There is nothing wrong with asking a girlfriend about her exes, so long as your questions are relevant to the discussion at hand.
Asking your girlfriend about her exes for the sole purpose of doing so isn’t wise, especially when you detect uneasiness from your girlfriend.
Information comes out in due time.
At this stage in your relationship with her, be content with the information she is fine with sharing.
Beleaguering her with a constant barrage of questions about her exes, when she has shown a degree of discomfort, is inconsiderate.
The truth is, at this moment in time, she isn’t ready to share everything.
It doesn’t mean she never does.
Regardless of how comfortable you are in the relationship, she isn’t where she is fully ready to trust you or doesn’t want to rehash memories about an ex that distresses her.
Constant inquiries doesn’t give your relationship the space to develop further trust, as every time you have made some gains in this area, you ruin it by badgering her with questions about her exes.
This persistence in asking her about her exes has the opposite effect.
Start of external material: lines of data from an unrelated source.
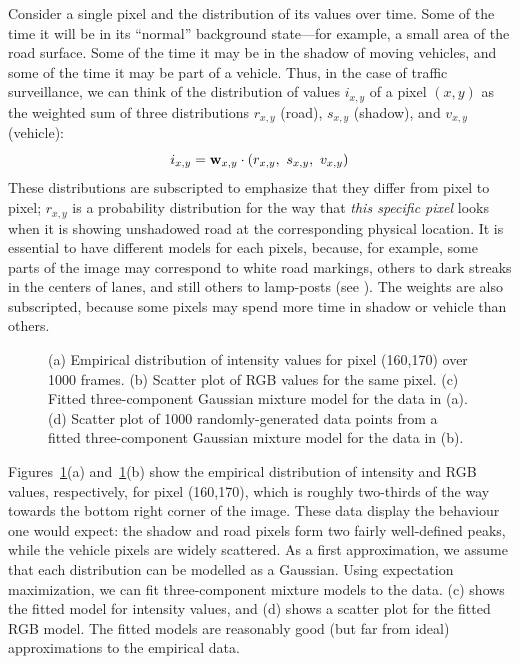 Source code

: Consider a single pixel and the distribution of its values over time.
Some of the time it will be in its ``normal'' background state---for
example, a small area of the road surface. Some of the time it may be
in the shadow of moving vehicles, and some of the time it may be part
of a vehicle. Thus, in the case of traffic surveillance, we can think
of the distribution of values $i_{x,y}$ of a pixel $(x,y)$ as the
weighted sum of three distributions $r_{x,y}$ (road), $s_{x,y}$
(shadow), and $v_{x,y}$ (vehicle):
\[ i_{x,y} = \mbox{{\bf w}}_{x,y} \cdot (r_{x,y},\ s_{x,y},\ v_{x,y}) \]
These distributions are subscripted
to emphasize that they differ from pixel to pixel; $r_{x,y}$ is a
probability distribution for the way that {\em this specific pixel}
looks when it is showing unshadowed road at the corresponding physical
location. It is essential to have different models for each pixels,
because, for example, some parts of the image may correspond to white road
markings, others to dark streaks in the centers of lanes, and still
others to lamp-posts (see ).
The weights are also subscripted, because some pixels
may spend more time in shadow or vehicle than others.

\begin{figure}[t]
\caption{(a) Empirical distribution of intensity values for pixel (160,170)
over 1000 frames. (b) Scatter plot of RGB values for the same pixel.
(c) Fitted three-component Gaussian mixture model for the data in (a).
(d) Scatter plot of 1000 randomly-generated data points from a fitted
three-component Gaussian mixture model for the data in (b).}
\label{pixel-model-figure}
\end{figure}

Figures~\ref{pixel-model-figure}(a) and~\ref{pixel-model-figure}(b)
show the empirical distribution of intensity and RGB values,
respectively, for pixel (160,170), which is roughly two-thirds of the
way towards the bottom right corner of the image.  These data display
the behaviour one would expect: the shadow and road pixels form two
fairly well-defined peaks, while the vehicle pixels are widely
scattered.  As a first approximation, we assume that each distribution
can be modelled as a Gaussian.  Using expectation maximization, we can fit three-component mixture models to the
data. (c) shows the fitted model for
intensity values, and (d) shows a scatter
plot for the fitted RGB model. The fitted models are reasonably good
(but far from ideal) approximations to the empirical data.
Rather than opening her up, she closes herself off to you in general, serving a horrendous blow to what was otherwise a healthy relationship.
When your girlfriend becomes closed off to you, she is closing you out emotionally.
A girl who closes you out emotionally is blocking you out.
The longer this lasts, the greater the odds her love for you diminishes.
Women are emotional beings and when you force them to shut down their emotional tendencies, depriving them of emotional expression, you leave them spiritually handicapped, incapable of loving and accepting you wholeheartedly.
Ask yourself this.
Why do you want to know about her exes so much?
What is it that has you so curious, you have to know?
Why is this knowledge so urgent?
Has someone outside your relationship told you something bothersome about her exes?
Are there rumors that have left you worried?
No matter the case, what matters most is the here and now.
Undoubtedly, knowing your partner’s history provides greater insight into their character.
Notwithstanding, that information comes out in due time, when your partner is ready to divulge it.
We all have pasts.
We are not all proud of what we have done in our pasts.
Does that mean that we do not have the capacity to change or improve ourselves?
Of course not.
Whenever you have an itch to barrage her with questions about her exes, stop, and ask yourself about your past.
Have you perpetually walked the straight and narrow path?
Are there some skeletons in your closet?
Sure there are.
No one is perfect.
Your focus right now has to be on building further rapport with your girlfriend.
The more rapport you build with her, the more she trusts you.
The more she trusts you, the more information she shares with you in the future.
This is how she reveals more about her exes.
She does so on her own volition, having reached such a level of confidence in the relationship that she is comfortable doing it.